Un familiar hormigueo me recorrió los antebrazos hasta anidarse en mis codos.

Me pareció ver al animal congelarse y caer entre las copas de los árboles.

¿Yo acababa de hacer eso?

No fui capaz de indagar mucho más en el asunto porque todo comenzó a dar vueltas; vueltas que se volvieron cada vez más y más rápidas.

Giros...

Y las voces se fueron apagando.

Tal vez estaba a punto de desmayarme... me había pasado antes, así que sabía como se sentía.

Sí, eso debía ser.

No comía bien, dormía muy mal, y se suponía que mi cuerpo estaba en pleno crecimiento, así que era bastante lógico que me sucedieran cosas cómo esta. De hecho, me sorprendía demasiado que no me pasaran con mucha más frecuencia.

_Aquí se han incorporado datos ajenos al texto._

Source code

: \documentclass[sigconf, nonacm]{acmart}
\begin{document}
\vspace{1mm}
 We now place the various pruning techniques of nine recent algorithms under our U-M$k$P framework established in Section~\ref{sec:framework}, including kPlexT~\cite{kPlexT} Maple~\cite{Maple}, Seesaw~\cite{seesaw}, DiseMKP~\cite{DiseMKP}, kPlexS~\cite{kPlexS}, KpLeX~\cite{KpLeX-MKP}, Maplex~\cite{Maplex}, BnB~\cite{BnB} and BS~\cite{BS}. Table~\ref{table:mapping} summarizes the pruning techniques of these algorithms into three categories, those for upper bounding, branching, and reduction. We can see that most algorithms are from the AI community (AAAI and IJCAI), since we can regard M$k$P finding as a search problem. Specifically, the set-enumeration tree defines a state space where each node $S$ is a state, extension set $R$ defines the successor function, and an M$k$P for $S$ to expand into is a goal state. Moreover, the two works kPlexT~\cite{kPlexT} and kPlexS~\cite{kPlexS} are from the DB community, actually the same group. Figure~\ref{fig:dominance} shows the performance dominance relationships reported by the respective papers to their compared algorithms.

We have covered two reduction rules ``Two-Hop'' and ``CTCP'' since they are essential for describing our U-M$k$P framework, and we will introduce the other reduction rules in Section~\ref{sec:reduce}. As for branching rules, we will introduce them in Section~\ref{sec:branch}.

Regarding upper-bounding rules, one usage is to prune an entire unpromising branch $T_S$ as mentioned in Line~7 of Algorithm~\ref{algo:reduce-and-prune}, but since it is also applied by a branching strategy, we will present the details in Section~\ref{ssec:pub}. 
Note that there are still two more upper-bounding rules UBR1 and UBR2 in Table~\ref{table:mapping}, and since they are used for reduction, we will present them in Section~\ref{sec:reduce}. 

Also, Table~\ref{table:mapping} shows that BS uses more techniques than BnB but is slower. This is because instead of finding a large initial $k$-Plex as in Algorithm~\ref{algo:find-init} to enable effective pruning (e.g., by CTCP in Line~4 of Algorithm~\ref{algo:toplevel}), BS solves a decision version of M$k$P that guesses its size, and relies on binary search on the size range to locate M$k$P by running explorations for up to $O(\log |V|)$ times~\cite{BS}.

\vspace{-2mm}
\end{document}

Las cosas a mi alrededor comenzaron a perder color, fue algo progresivo... primero se volvieron opacas, tan opacas que en un punto ya no eran más que una curiosa escala de grises...

Los ojos de Alan pasaron de un verde intenso a un gris profundo. Maldito mocoso, incluso si su existencia hubiera sido a blanco y negro, se veía bien. Sí, decigramos ese gris seguía haciendo un muy buen contraste con sus pupilas... que habían quedado inmóviles y fijas en algún punto en el espacio... ¿Qué habría estado viendo?

La imagen giró...

Los ojos de Deimos se veían prácticamente blancos y mucho más aterradores de lo que se veían cuando estaban a todo color.